Pictures paired with source code:
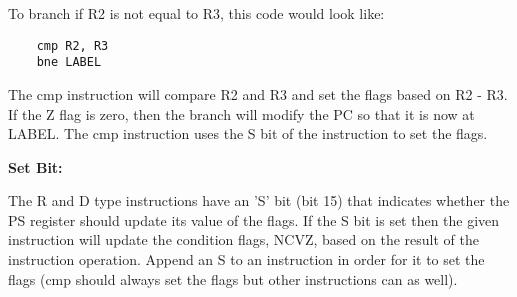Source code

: \documentclass[]{article}
\begin{document}
\noindent To branch if R2 is not equal to R3, this code would look like:
\begin{lstlisting}
	cmp R2, R3
	bne LABEL
\end{lstlisting}
\noindent The cmp instruction will compare R2 and R3 and set the flags based on R2 - R3.  If the Z flag is zero, then the branch will modify the PC so that it is now at LABEL.  The cmp instruction uses the S bit of the instruction to set the flags.
\newline\newline

{\Large
	\textbf{
		Set Bit:
	}
}

\noindent The R and D type instructions have an 'S' bit (bit 15) that indicates whether the PS register should update its value of the flags.  If the S bit is set then the given instruction will update the condition flags, NCVZ, based on the result of the instruction operation.  Append an S to an instruction in order for it to set the flags (cmp should always set the flags but other instructions can as well).

\pagebreak
\end{document}
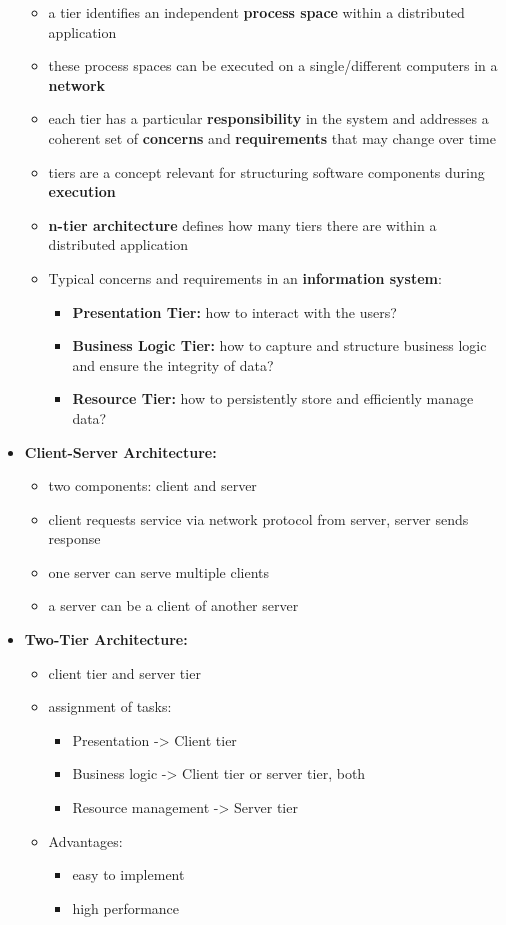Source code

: \documentclass[ieeetran]{article}
\begin{document}
\begin{itemize}
\begin{itemize}
	\item a tier identifies an independent \textbf{process space} within a distributed application
	\item these process spaces can be executed on a single/different computers in a \textbf{network}
	\item each tier has a particular \textbf{responsibility} in the system and addresses a coherent set of \textbf{concerns} and \textbf{requirements} that may change over time
	\item tiers are a concept relevant for structuring software components during \textbf{execution}
	\item \textbf{n-tier architecture} defines how many tiers there are within a distributed application
	\item Typical concerns and requirements in an \textbf{information system}:
		\begin{itemize}
		  \item \textbf{Presentation Tier:} how to interact with the users?
		\item \textbf{Business Logic Tier:} how to capture and structure business logic and ensure the integrity of data?
		\item \textbf{Resource Tier:} how to persistently store and efficiently manage data?
		\end{itemize}
	\end{itemize}

\item \textbf{Client-Server Architecture:}
        \begin{itemize}
          \item two components: client and server
	\item client requests service via network protocol from server, server sends response
	\item one server can serve multiple clients
	\item a server can be a client of another server
        \end{itemize}

\item \textbf{Two-Tier Architecture:}
	\begin{itemize}
	  \item client tier and server tier
	\item assignment of tasks:
	\begin{itemize}
	  \item Presentation -> Client tier
	\item Business logic -> Client tier or server tier, both
	\item Resource management -> Server tier
	\end{itemize}
\item Advantages:
	\begin{itemize}
	  \item easy to implement
	\item high performance
	\end{itemize}
	\end{itemize}


\end{itemize}
\end{document}
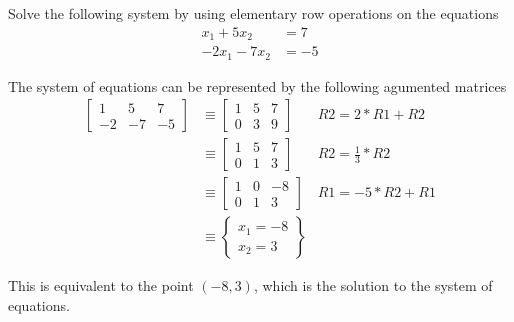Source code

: \documentclass{mathhomework}
\begin{document}
\maketitle

\pagebreak

\begin{problem}[1.1\#1]
    Solve the following system by using elementary row operations on the equations
    \begin{align*}
        x_1 + 5x_2 &= 7 \\
        -2x_1 - 7x_2 &= -5
    \end{align*}

    \begin{solution}
        The system of equations can be represented by the following agumented matrices
        \begin{align*}
            \begin{bmatrix}
                1 & 5 & 7 \\
                -2 & -7 & -5
            \end{bmatrix}
            & \equiv
            \begin{bmatrix}
                1 & 5 & 7 \\
                0 & 3 & 9
            \end{bmatrix}
            & R2 = 2 * R1 + R2 \\ & \equiv
            \begin{bmatrix}
                1 & 5 & 7 \\
                0 & 1 & 3
            \end{bmatrix}
            & R2 = \frac{1}{3} * R2 \\ & \equiv
            \begin{bmatrix}
                1 & 0 & -8 \\
                0 & 1 & 3
            \end{bmatrix}
            & R1 = -5 * R2 + R1 \\ & \equiv
            \begin{Bmatrix}
                x_1 = -8 \\
                x_2 = 3
            \end{Bmatrix}
        \end{align*}

        This is equivalent to the point $(-8, 3)$, which is the solution to the system of equations.
    \end{solution}
\end{problem}
\end{document}
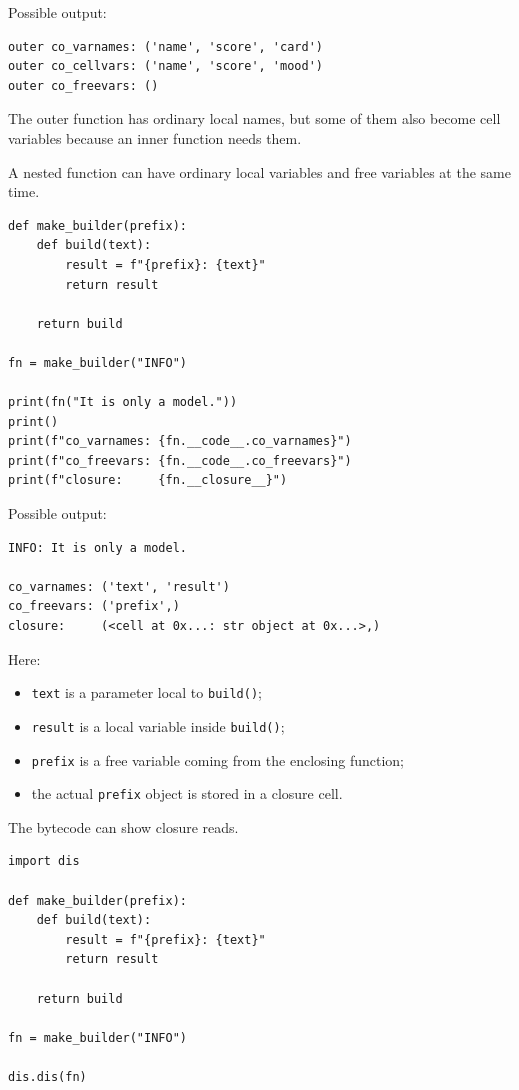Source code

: Possible output:

\begin{verbatim}
outer co_varnames: ('name', 'score', 'card')
outer co_cellvars: ('name', 'score', 'mood')
outer co_freevars: ()
\end{verbatim}

The outer function has ordinary local names, but some of them also become cell variables because an inner function needs them.

A nested function can have ordinary local variables and free variables at the same time.

\begin{verbatim}
def make_builder(prefix):
    def build(text):
        result = f"{prefix}: {text}"
        return result

    return build

fn = make_builder("INFO")

print(fn("It is only a model."))
print()
print(f"co_varnames: {fn.__code__.co_varnames}")
print(f"co_freevars: {fn.__code__.co_freevars}")
print(f"closure:     {fn.__closure__}")
\end{verbatim}

Possible output:

\begin{verbatim}
INFO: It is only a model.

co_varnames: ('text', 'result')
co_freevars: ('prefix',)
closure:     (<cell at 0x...: str object at 0x...>,)
\end{verbatim}

Here:

\begin{itemize}
    \item \texttt{text} is a parameter local to \texttt{build()};
    \item \texttt{result} is a local variable inside \texttt{build()};
    \item \texttt{prefix} is a free variable coming from the enclosing function;
    \item the actual \texttt{prefix} object is stored in a closure cell.
\end{itemize}

The bytecode can show closure reads.

\begin{verbatim}
import dis

def make_builder(prefix):
    def build(text):
        result = f"{prefix}: {text}"
        return result

    return build

fn = make_builder("INFO")

dis.dis(fn)
\end{verbatim}

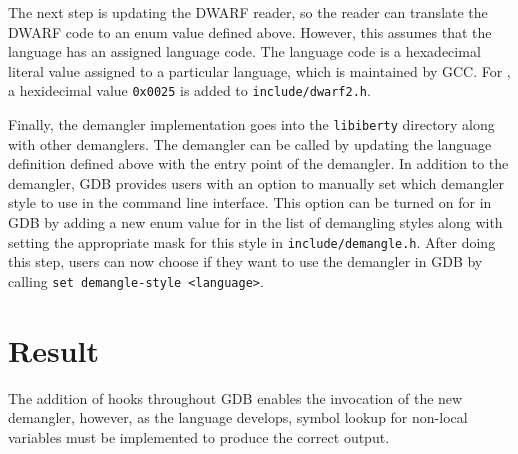 The next step is updating the DWARF reader, so the reader can translate the DWARF code to an enum value defined
above. However, this assumes that the language has an assigned language code.
The language code is a hexadecimal literal value assigned to a particular
language, which is maintained by GCC. For \CFA, a hexidecimal value
\verb|0x0025| is added to \verb|include/dwarf2.h|.

Finally, the demangler implementation goes into the \verb|libiberty| directory along with
other demanglers. The demangler can be called by updating the language
definition defined above with the entry point of the \CFAS demangler.
In addition to the demangler, GDB provides users with an option
to manually set which demangler style to use in the command line interface.
This option can be turned on for \CFAS in GDB by adding a new enum value for \CFAS in
the list of demangling styles along with setting the appropriate mask for this
style in \verb|include/demangle.h|. After doing this step, users can now choose
if they want to use the \CFAS demangler in GDB by calling \verb|set demangle-style <language>|.

\section{Result}
The addition of hooks throughout GDB enables the invocation of the new \CFAS demangler, however, as the
language develops, symbol lookup for non-local variables must be implemented to
produce the correct output.
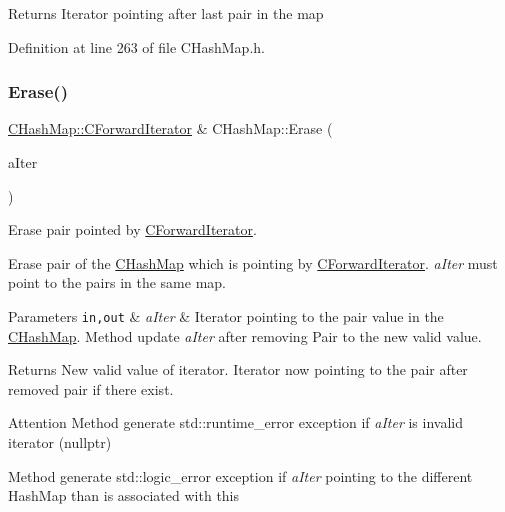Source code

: \begin{DoxyReturn}{Returns}
Iterator pointing after last pair in the map 
\end{DoxyReturn}


Definition at line 263 of file C\+Hash\+Map.\+h.

\mbox{\label{class_c_hash_map_a644b7450021eb6f1a7d2b03f7dbe1832}} 
\subsubsection{\texorpdfstring{Erase()}{Erase()}\hspace{0.1cm}{\footnotesize\ttfamily [1/2]}}
{\footnotesize\ttfamily \hyperlink{class_c_hash_map_1_1_c_forward_iterator}{C\+Hash\+Map\+::\+C\+Forward\+Iterator} \& C\+Hash\+Map\+::\+Erase (\begin{DoxyParamCaption}\item[{\hyperlink{class_c_hash_map_1_1_c_forward_iterator}{C\+Hash\+Map\+::\+C\+Forward\+Iterator} \&}]{a\+Iter }\end{DoxyParamCaption})}



Erase pair pointed by \hyperlink{class_c_hash_map_1_1_c_forward_iterator}{C\+Forward\+Iterator}. 

Erase pair of the \hyperlink{class_c_hash_map}{C\+Hash\+Map} which is pointing by \hyperlink{class_c_hash_map_1_1_c_forward_iterator}{C\+Forward\+Iterator}. {\itshape a\+Iter} must point to the pairs in the same map. 
\begin{DoxyParams}[1]{Parameters}
\mbox{\tt in,out}  & {\em a\+Iter} & Iterator pointing to the pair value in the \hyperlink{class_c_hash_map}{C\+Hash\+Map}. Method update {\itshape a\+Iter} after removing Pair to the new valid value. \\
\hline
\end{DoxyParams}
\begin{DoxyReturn}{Returns}
New valid value of iterator. Iterator now pointing to the pair after removed pair if there exist. 
\end{DoxyReturn}
\begin{DoxyAttention}{Attention}
Method generate {\ttfamily std\+::runtime\+\_\+error} exception if {\itshape a\+Iter} is invalid iterator (nullptr) 

Method generate {\ttfamily std\+::logic\+\_\+error} exception if {\itshape a\+Iter} pointing to the different Hash\+Map than is associated with {\ttfamily this} 
\end{DoxyAttention}


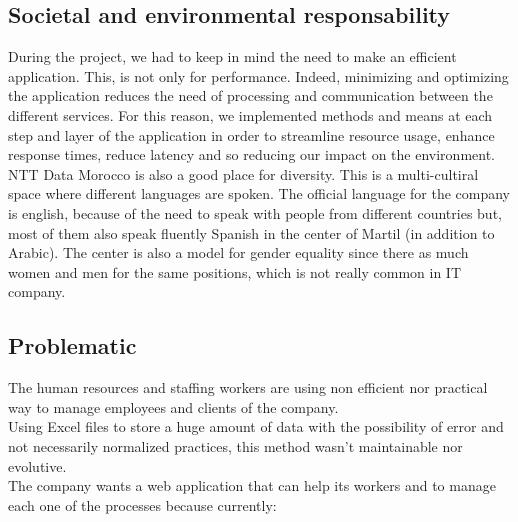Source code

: \documentclass[12pt,a4paper,table,english]{article}
\begin{document}
	\subsection{Societal and environmental responsability}
	
	During the project, we had to keep in mind the need to make an efficient application. This, is not only for performance. Indeed, minimizing and optimizing the application reduces the need of processing and communication between the different services. For this reason, we implemented methods and means at each step and layer of the application in order to streamline resource usage, enhance response times, reduce latency and so reducing our impact on the environment.\\
	
	NTT Data Morocco is also a good place for diversity. This is a multi-cultiral space where different languages are spoken. The official language for the company is english, because of the need to speak with people from different countries but, most of them also speak fluently Spanish in the center of Martil (in addition to Arabic). The center is also a model for gender equality since there as much women and men for the same positions, which is not really common in IT company.
	
	
	\subsection{Problematic}
	
	
	The human resources and staffing workers are using non efficient nor practical way to manage employees and clients of the company.\\
	Using Excel files to store a huge amount of data with the possibility of error and not necessarily normalized practices, this method wasn't maintainable nor evolutive.\\
	
	\noindent The company wants a web application that can help its workers and to manage each one of the processes because currently:
	
\end{document}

Task:
Out of the records above, pull each line containing the word "ordinary".

Solved exercise:
The outer function has ordinary local names, but some of them also become cell variables because an inner function needs them.
A nested function can have ordinary local variables and free variables at the same time.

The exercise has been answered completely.